Atlantic Electricity Vision
Together, we can build an affordable, reliable and sustainable electricity system in our region, today
The Conservation Council of New Brunswick and the Ecology Action Centre are excited to launch the Atlantic Electricity Vision series of reports, webinars and research to show that affordable, reliable, sustainable electricity is possible in our region, right now. Cleaner electricity can help make us safer, more secure and healthier. We can use it to help make electricity affordable for everyone, reliable for when we need it, and cleaner for our health and for our planet.

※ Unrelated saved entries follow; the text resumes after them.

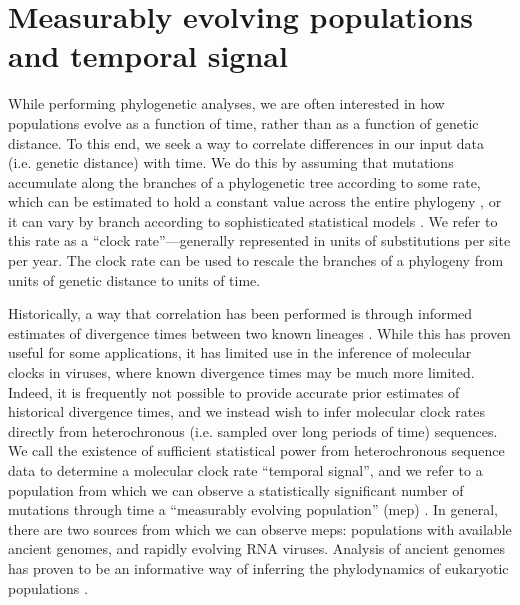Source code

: \section{Measurably evolving populations and temporal signal}

While performing phylogenetic analyses, we are often interested in how populations evolve as a function of time, rather than as a function of genetic distance.
To this end, we seek a way to correlate differences in our input data (i.e. genetic distance) with time.
We do this by assuming that mutations accumulate along the branches of a phylogenetic tree according to some rate, which can be estimated to hold a constant value across the entire phylogeny \cite{strictClockPaper}, or it can vary by branch according to sophisticated statistical models \cite{unocrrelatedRelaxedClocks, randomLocalClocks}.
We refer to this rate as a ``clock rate''---generally represented in units of substitutions per site per year.
The clock rate can be used to rescale the branches of a phylogeny from units of genetic distance to units of time.

Historically, a way that correlation has been performed is through informed estimates of divergence times between two known lineages \cite{humanApeDivergence}. %
While this has proven useful for some applications, %
it has limited use in the inference of molecular clocks in viruses, where known divergence times may be much more limited.
Indeed, it is frequently not possible to provide accurate prior estimates of historical divergence times, and we instead wish to infer molecular clock rates directly from heterochronous (i.e. sampled over long periods of time) sequences.
We call the existence of sufficient statistical power from heterochronous sequence data to determine a molecular clock rate ``temporal signal'', and we refer to a population from which we can observe a statistically significant number of mutations through time a ``measurably evolving population'' (\gls{mep}) \cite{drummond2003MEP}. %
In general, there are two sources from which we can observe \gls{mep}s: populations with available ancient genomes, and rapidly evolving RNA viruses.
Analysis of ancient genomes has proven to be an informative way of inferring the phylodynamics of eukaryotic populations \cite{shapiro2004bison}. %



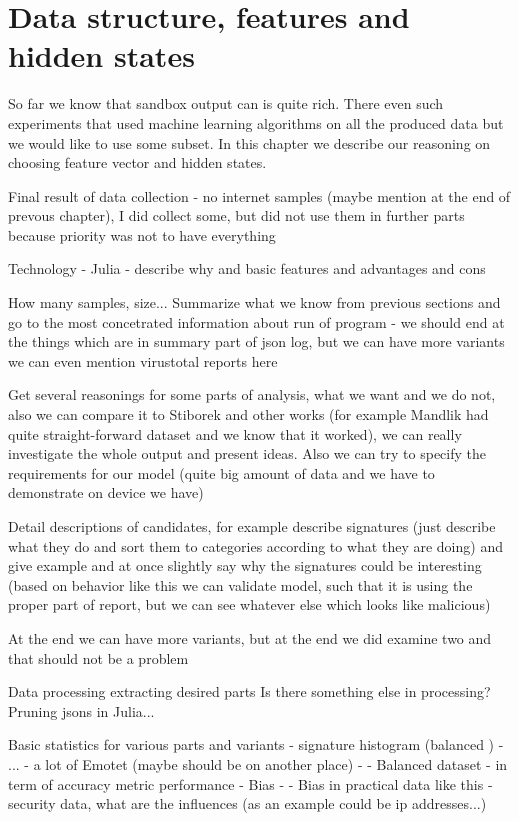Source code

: \chapter{Data structure, features and hidden states}
So far we know that sandbox output can is quite rich. There even such experiments that used machine learning algorithms on all the produced data but we would like to use some subset. In this chapter we describe our reasoning on choosing feature vector and hidden states.

Final result of data collection - no internet samples (maybe mention at the end of prevous chapter), I did collect some, but did not use them in further parts because priority was not to have everything

Technology - Julia
  - describe why and basic features and advantages and cons


How many samples, size...
Summarize what we know from previous sections and go to the most concetrated information about run of program - we should end at the things which are in summary part of json log, but we can have more variants
we can even mention virustotal reports here

Get several reasonings for some parts of analysis, what we want and we do not, also we can compare it to Stiborek and other works (for example Mandlik had quite straight-forward dataset and we know that it worked), we can really investigate the whole output and present ideas. Also we can try to specify the requirements for our model (quite big amount of data and we have to demonstrate on device we have)


Detail descriptions of candidates, for example describe signatures (just describe what they do and sort them to categories according to what they are doing) and give example and at once slightly say why the signatures could be interesting (based on behavior like this we can validate model, such that it is using the proper part of report, but we can see whatever else which looks like malicious)

At the end we can have more variants, but at the end we did examine two and that should not be a problem

Data processing
extracting desired parts
Is there something else in processing?
Pruning jsons in Julia...

Basic statistics for various parts and variants
  - signature histogram (balanced )
  - ...
  - a lot of Emotet (maybe should be on another place)
  - - Balanced dataset - in term of accuracy metric performance
  - Bias - - Bias in practical data like this - security data, what are the influences (as an example could be ip addresses...)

Our definition of cleaner electricity has two components. First, cleaner electricity relies primarily on non-polluting sources like wind, solar and existing hydro technologies and it is used efficiently. These renewable technologies have lower environmental impact than electricity generated from coal, oil and natural gas that generate greenhouse gases when burned causing the global heating that is supercharging our weather. Second, our sustainable electricity portfolio needs to be affordable and reliable.
The Atlantic Electricity Vision series is focused on the transition to electricity that phases out coal and ensures our regional electricity system is 90 per cent emissions free before 2030 as required by federal policy and climate change regulations. As a key part of the Just and Green Recovery from the COVID-19 pandemic, clean electricity can build green careers, bring health and economic benefits to communities and help us emerge from the pandemic better off than when we began.
Two studies, A Comparative Analysis of Select Legislated Electricity Regimes in Eastern Canada and the New England Region, and, A Comparative Analysis of the Legislated Electricity Regimes in New Brunswick and Nova Scotia, by East Coast Environmental Law (ECEL) for CCNB and EAC show that government rules stand in the way of spending more to help low-income households spend less on energy; prevent utilities from considering the social and environmental costs of our electricity choices, and fail to send long-term signals to plan now for a zero-emitting electricity system over the next 20 to 30 years.
In other words, the public interest is narrowly defined by New Brunswick and Nova Scotia legislation and regulations to focus only on financial costs to utilities and ratepayers. Government rules fail to consider environmental and social dimensions. This narrow understanding of the public interest poses barriers to securing the best outcomes for low-income households and our health through clean electricity portfolios.
A third report, Comparative Analysis of Long-Term Resource Plans and Energy Scenarios by the Energy Futures Group shows that electricity plans that favour cleaner electricity are cost competitive. In fact, of the 24 electricity plans reviewed, 80 per cent of the scenarios favouring efficiency and renewable energy were cheaper or within just a few per cent of the scenarios favouring conventional, polluting technologies.
We know that cleaner electricity is affordable, reliable and sustainable – and it’s ready to be deployed right now. The major barriers keeping us from achieving the clean electricity system we deserve are the outdated laws, rules and targets in our region. We need to update the laws and processes that control how we plan for future electricity systems, in order to ensure a safer, more secure and healthier future with clean electricity. Not doing so is a political choice.